[[ MATERIAL PROVIDED, beginning ]]

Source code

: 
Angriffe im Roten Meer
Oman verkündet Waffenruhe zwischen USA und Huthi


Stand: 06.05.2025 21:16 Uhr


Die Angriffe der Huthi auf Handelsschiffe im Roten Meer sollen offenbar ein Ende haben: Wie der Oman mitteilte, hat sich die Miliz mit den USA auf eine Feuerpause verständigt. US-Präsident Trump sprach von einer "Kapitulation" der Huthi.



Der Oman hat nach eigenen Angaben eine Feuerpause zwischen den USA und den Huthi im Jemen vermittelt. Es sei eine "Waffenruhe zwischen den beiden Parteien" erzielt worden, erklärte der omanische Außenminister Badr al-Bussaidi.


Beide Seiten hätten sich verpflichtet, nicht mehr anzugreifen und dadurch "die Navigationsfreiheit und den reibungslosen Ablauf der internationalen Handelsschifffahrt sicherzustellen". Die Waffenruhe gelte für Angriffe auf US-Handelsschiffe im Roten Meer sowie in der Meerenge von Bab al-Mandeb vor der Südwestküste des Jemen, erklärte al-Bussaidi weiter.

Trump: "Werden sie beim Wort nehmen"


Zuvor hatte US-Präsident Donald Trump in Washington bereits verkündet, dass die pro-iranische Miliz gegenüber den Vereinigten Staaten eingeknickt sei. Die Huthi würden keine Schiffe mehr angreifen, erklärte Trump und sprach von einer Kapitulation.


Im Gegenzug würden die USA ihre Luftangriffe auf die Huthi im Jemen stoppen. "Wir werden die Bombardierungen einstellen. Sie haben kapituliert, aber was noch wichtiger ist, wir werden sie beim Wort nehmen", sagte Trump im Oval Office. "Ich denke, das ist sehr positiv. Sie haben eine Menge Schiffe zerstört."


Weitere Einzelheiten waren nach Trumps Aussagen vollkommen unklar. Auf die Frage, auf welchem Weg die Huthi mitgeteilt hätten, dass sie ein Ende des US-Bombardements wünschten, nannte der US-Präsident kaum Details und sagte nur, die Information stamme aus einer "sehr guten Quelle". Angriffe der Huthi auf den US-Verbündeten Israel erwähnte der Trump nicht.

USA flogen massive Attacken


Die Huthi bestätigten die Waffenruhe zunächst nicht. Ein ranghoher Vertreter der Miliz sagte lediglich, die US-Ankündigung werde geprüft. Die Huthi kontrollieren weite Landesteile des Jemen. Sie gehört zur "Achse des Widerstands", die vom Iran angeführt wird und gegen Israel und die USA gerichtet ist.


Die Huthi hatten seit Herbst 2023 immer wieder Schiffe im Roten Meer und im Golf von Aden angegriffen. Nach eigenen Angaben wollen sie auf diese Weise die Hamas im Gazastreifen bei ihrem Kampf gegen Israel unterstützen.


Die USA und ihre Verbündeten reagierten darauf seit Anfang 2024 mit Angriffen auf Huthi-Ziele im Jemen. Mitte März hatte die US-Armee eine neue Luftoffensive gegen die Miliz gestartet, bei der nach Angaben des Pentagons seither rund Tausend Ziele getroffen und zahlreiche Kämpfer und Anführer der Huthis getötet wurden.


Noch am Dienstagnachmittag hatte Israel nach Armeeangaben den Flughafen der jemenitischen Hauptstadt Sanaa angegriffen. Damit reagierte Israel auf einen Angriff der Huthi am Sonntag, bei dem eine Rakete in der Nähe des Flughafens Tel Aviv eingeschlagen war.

[[ MATERIAL PROVIDED, end ]]

▶ WHAT YOU WILL DO: Check each line above for the string "Feuerpause" and copy every line that has it.

▶ ANSWER SECTION:
Die Angriffe der Huthi auf Handelsschiffe im Roten Meer sollen offenbar ein Ende haben: Wie der Oman mitteilte, hat sich die Miliz mit den USA auf eine Feuerpause verständigt. US-Präsident Trump sprach von einer "Kapitulation" der Huthi.
Der Oman hat nach eigenen Angaben eine Feuerpause zwischen den USA und den Huthi im Jemen vermittelt. Es sei eine "Waffenruhe zwischen den beiden Parteien" erzielt worden, erklärte der omanische Außenminister Badr al-Bussaidi.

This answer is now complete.